_Directions_:
Where does the word "make" appear in the data? Copy every line that holds it.

(Entries taken from a collection)
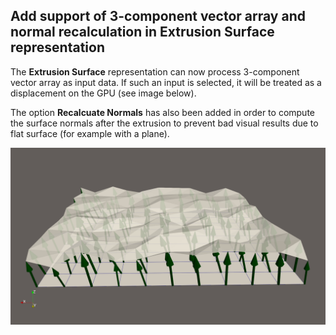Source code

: ## Add support of 3-component vector array and normal recalculation in **Extrusion Surface** representation

The **Extrusion Surface** representation can now process 3-component vector array as input data. If such an input is selected, it will be treated as a displacement on the GPU (see image below).

The option **Recalcuate Normals** has also been added in order to compute the surface normals after the extrusion to prevent bad visual results due to flat surface (for example with a plane).

![vector extrusion support image](vector-extrusion-support.png)

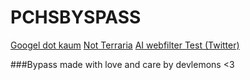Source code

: # PCHSBYSPASS
[Googel dot kaum](https://google.com)
[Not Terraria](https://eaglercraft.com/mc/b1.3/)
[AI webfilter Test (Twitter)](https://twitter.com)

###Bypass made with love and care by devlemons <3
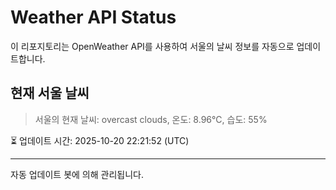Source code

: 
# Weather API Status

이 리포지토리는 OpenWeather API를 사용하여 서울의 날씨 정보를 자동으로 업데이트합니다.

## 현재 서울 날씨
> 서울의 현재 날씨: overcast clouds, 온도: 8.96°C, 습도: 55%

⏳ 업데이트 시간: 2025-10-20 22:21:52 (UTC)

---
자동 업데이트 봇에 의해 관리됩니다.
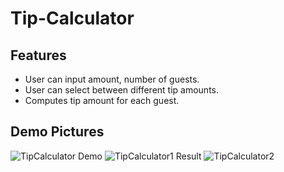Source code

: # Tip-Calculator
## Features
* User can input amount, number of guests.
* User can select between different tip amounts. 
* Computes tip amount for each guest. 
## Demo Pictures
![TipCalculator](https://user-images.githubusercontent.com/102850158/190326305-b91548a2-0f99-45b2-9033-33833e2f8d2d.jpg)
Demo
![TipCalculator1](https://user-images.githubusercontent.com/102850158/190326317-760076aa-6a9d-46b8-b6f3-1539fb50e1df.jpg)
Result
![TipCalculator2](https://user-images.githubusercontent.com/102850158/190326333-930b404f-be2a-438b-87d0-4b7523b67413.jpg)
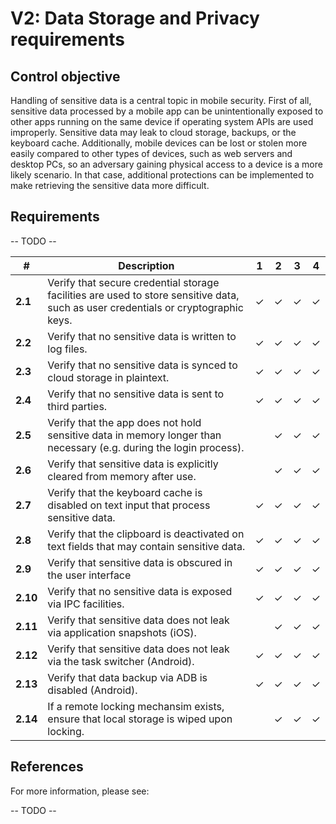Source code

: # V2: Data Storage and Privacy requirements

## Control objective

Handling of sensitive data is a central topic in mobile security. First of all, sensitive data processed by a mobile app can be unintentionally exposed to other apps running on the same device if operating system APIs are used improperly. Sensitive data may leak to cloud storage, backups, or the keyboard cache. Additionally, mobile devices can be lost or stolen more easily compared to other types of devices, such as web servers and desktop PCs, so an adversary gaining physical access to a device is a more likely scenario. In that case, additional protections can be implemented to make retrieving the sensitive data more difficult.

## Requirements

-- TODO --

| # | Description | 1 | 2 | 3 | 4 |
| --- | --- | --- | --- | --- | --- |
| **2.1** | Verify that secure credential storage facilities are used to store sensitive data, such as user credentials or cryptographic keys. | ✓ | ✓ | ✓ | ✓ |
| **2.2** | Verify that no sensitive data is written to log files. | ✓ | ✓ | ✓ | ✓ |
| **2.3** | Verify that no sensitive data is synced to cloud storage in plaintext. | ✓ | ✓ | ✓ | ✓ |
| **2.4** | Verify that no sensitive data is sent to third parties. | ✓ | ✓ | ✓ | ✓ |
| **2.5** | Verify that the app does not hold sensitive data in memory longer than necessary (e.g. during the login process). |   | ✓ | ✓ | ✓ |
| **2.6** | Verify that sensitive data is explicitly cleared from memory after use. |   | ✓ | ✓ | ✓ |
| **2.7** | Verify that the keyboard cache is disabled on text input that process sensitive data. | ✓ | ✓ | ✓ | ✓ |
| **2.8** | Verify that the clipboard is deactivated on text fields that may contain sensitive data. | ✓ | ✓ | ✓ | ✓ |
| **2.9** | Verify that sensitive data is obscured in the user interface | ✓ | ✓ | ✓ | ✓ |
| **2.10** | Verify that no sensitive data is exposed via IPC facilities. | ✓ | ✓ | ✓ | ✓ |
| **2.11** | Verify that sensitive data does not leak via application snapshots (iOS). |  | ✓ | ✓ | ✓ |
| **2.12** | Verify that sensitive data does not leak via the task switcher (Android). | ✓ | ✓ | ✓ | ✓ |
| **2.13** | Verify that data backup via ADB is disabled (Android). | ✓ | ✓ | ✓ | ✓ |
| **2.14** | If a remote locking mechansim exists, ensure that local storage is wiped upon locking. |  | ✓ | ✓ | ✓ |

## References

For more information, please see:

-- TODO --

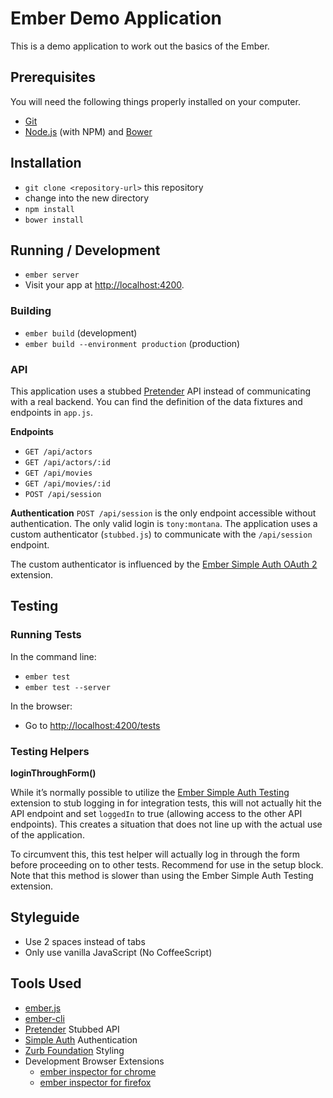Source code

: # Ember Demo Application

This is a demo application to work out the basics of the Ember. 

## Prerequisites

You will need the following things properly installed on your computer.

* [Git](http://git-scm.com/)
* [Node.js](http://nodejs.org/) (with NPM) and [Bower](http://bower.io/)

## Installation

* `git clone <repository-url>` this repository
* change into the new directory
* `npm install`
* `bower install`

## Running / Development

* `ember server`
* Visit your app at [http://localhost:4200](http://localhost:4200).

### Building

* `ember build` (development)
* `ember build --environment production` (production)

### API

This application uses a stubbed [Pretender](https://github.com/trek/pretender) API instead of communicating with a real backend. You can find the definition of the data fixtures and endpoints in `app.js`. 

**Endpoints**
* `GET /api/actors`
* `GET /api/actors/:id`
* `GET /api/movies`
* `GET /api/movies/:id`
* `POST /api/session`

**Authentication**
`POST /api/session` is the only endpoint accessible without authentication. The only valid login is `tony:montana`. The application uses a custom authenticator (`stubbed.js`) to communicate with the `/api/session` endpoint. 

The custom authenticator is influenced by the [Ember Simple Auth OAuth 2](https://github.com/simplabs/ember-simple-auth/tree/master/packages/ember-simple-auth-oauth2) extension. 

## Testing

### Running Tests

In the command line:
* `ember test`
* `ember test --server`

In the browser:
* Go to [http://localhost:4200/tests](http://localhost:4200/tests)

### Testing Helpers

**loginThroughForm()**

While it’s normally possible to utilize the [Ember Simple Auth Testing](https://github.com/simplabs/ember-simple-auth/tree/master/packages/ember-simple-auth-testing) extension to stub logging in for integration tests, this will not actually hit the API endpoint and set `loggedIn` to true (allowing access to the other API endpoints). This creates a situation that does not line up with the actual use of the application.

To circumvent this, this test helper will actually log in through the form before proceeding on to other tests. Recommend for use in the setup block. Note that this method is slower than using the Ember Simple Auth Testing extension. 

## Styleguide
* Use 2 spaces instead of tabs
* Only use vanilla JavaScript (No CoffeeScript)

## Tools Used
* [ember.js](http://emberjs.com/)
* [ember-cli](http://www.ember-cli.com/)
* [Pretender](https://github.com/trek/pretender) Stubbed API
* [Simple Auth](https://github.com/simplabs/ember-simple-auth) Authentication
* [Zurb Foundation](http://foundation.zurb.com/) Styling
* Development Browser Extensions
  * [ember inspector for chrome](https://chrome.google.com/webstore/detail/ember-inspector/bmdblncegkenkacieihfhpjfppoconhi)
  * [ember inspector for firefox](https://addons.mozilla.org/en-US/firefox/addon/ember-inspector/)

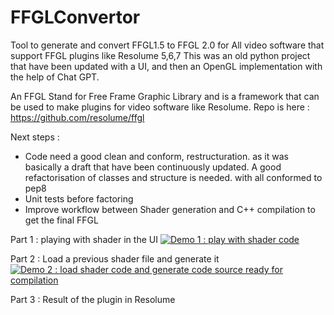 # FFGLConvertor
Tool to generate and convert FFGL1.5 to FFGL 2.0 for All video software that support FFGL plugins like Resolume 5,6,7
This was an old python project that have been updated with a UI, and then an OpenGL implementation with the help of Chat GPT.

An FFGL Stand for Free Frame Graphic Library and is a framework that can be used to make plugins for video software like Resolume. Repo is here : https://github.com/resolume/ffgl

Next steps : 
 - Code need a good clean and conform, restructuration. as it was basically a draft that have been continuously updated. A good refactorisation of classes and structure is needed.  with all conformed to pep8
 - Unit tests before factoring
 - Improve workflow between Shader generation and C++ compilation to get the final FFGL

Part 1 : playing with shader in the UI
[![Demo 1 : play with shader code](https://github.com/user-attachments/assets/a7d4daa8-c599-4529-b7b5-8c1242db3a25)](https://youtu.be/u0ccqSIKULE?si=ZHupINlZndRJslDL)

Part 2 : Load a previous shader file and generate it
[![Demo 2 : load shader code and generate code source ready for compilation](https://github.com/user-attachments/assets/0bf626ad-7ea2-4dd0-b294-fe2e2f837034 )](https://youtu.be/cO4UUar8jF0?si=1sCyjRhn6F7ANPK4)

Part 3 : Result of the plugin in Resolume


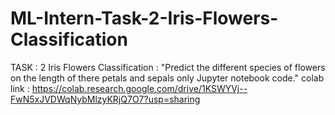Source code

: # ML-Intern-Task-2-Iris-Flowers-Classification
TASK : 2  Iris Flowers Classification :  "Predict the different species of flowers on the length of there petals and sepals only Jupyter notebook code."
colab link : https://colab.research.google.com/drive/1KSWYVj--FwN5xJVDWqNybMlzyKRjQ7O7?usp=sharing
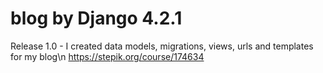 # blog by Django 4.2.1
Release 1.0 - I created data models, migrations, views, urls and templates for my blog\n
https://stepik.org/course/174634
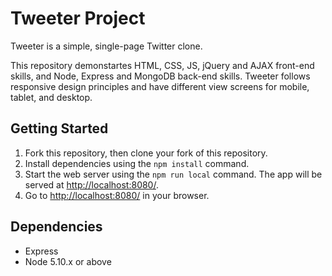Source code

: # Tweeter Project

Tweeter is a simple, single-page Twitter clone.

This repository demonstartes HTML, CSS, JS, jQuery and AJAX front-end skills, and Node, Express and MongoDB back-end skills. Tweeter follows responsive design principles and have different view screens for mobile, tablet, and desktop.

## Getting Started

1. Fork this repository, then clone your fork of this repository.
2. Install dependencies using the `npm install` command.
3. Start the web server using the `npm run local` command. The app will be served at <http://localhost:8080/>.
4. Go to <http://localhost:8080/> in your browser.

## Dependencies

- Express
- Node 5.10.x or above
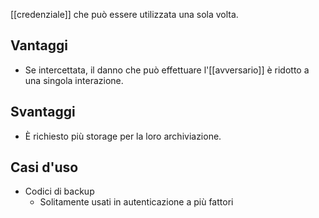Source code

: [[credenziale]] che può essere utilizzata una sola volta.

## Vantaggi

- Se intercettata, il danno che può effettuare l'[[avversario]] è ridotto a una singola interazione.

## Svantaggi

- È richiesto più storage per la loro archiviazione.

## Casi d'uso

- Codici di backup
	- Solitamente usati in autenticazione a più fattori
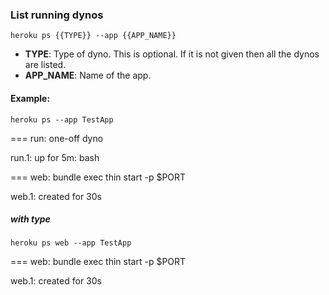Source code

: ### List running dynos

`heroku ps {{TYPE}} --app {{APP_NAME}}`

- <b>TYPE</b>: Type of dyno.  This is optional. If it is not given then all the dynos are listed.
- <b>APP_NAME</b>: Name of the app.

#### Example:

`heroku ps --app TestApp`

=== run: one-off dyno

run.1: up for 5m: bash

=== web: bundle exec thin start -p $PORT

web.1: created for 30s

##### with type

`heroku ps web --app TestApp`

=== web: bundle exec thin start -p $PORT

web.1: created for 30s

_Problem solution_:
Handling of sensitive data is a central topic in mobile security. First of all, sensitive data processed by a mobile app can be unintentionally exposed to other apps running on the same device if operating system APIs are used improperly. Sensitive data may leak to cloud storage, backups, or the keyboard cache. Additionally, mobile devices can be lost or stolen more easily compared to other types of devices, such as web servers and desktop PCs, so an adversary gaining physical access to a device is a more likely scenario. In that case, additional protections can be implemented to make retrieving the sensitive data more difficult.
An FFGL Stand for Free Frame Graphic Library and is a framework that can be used to make plugins for video software like Resolume. Repo is here : https://github.com/resolume/ffgl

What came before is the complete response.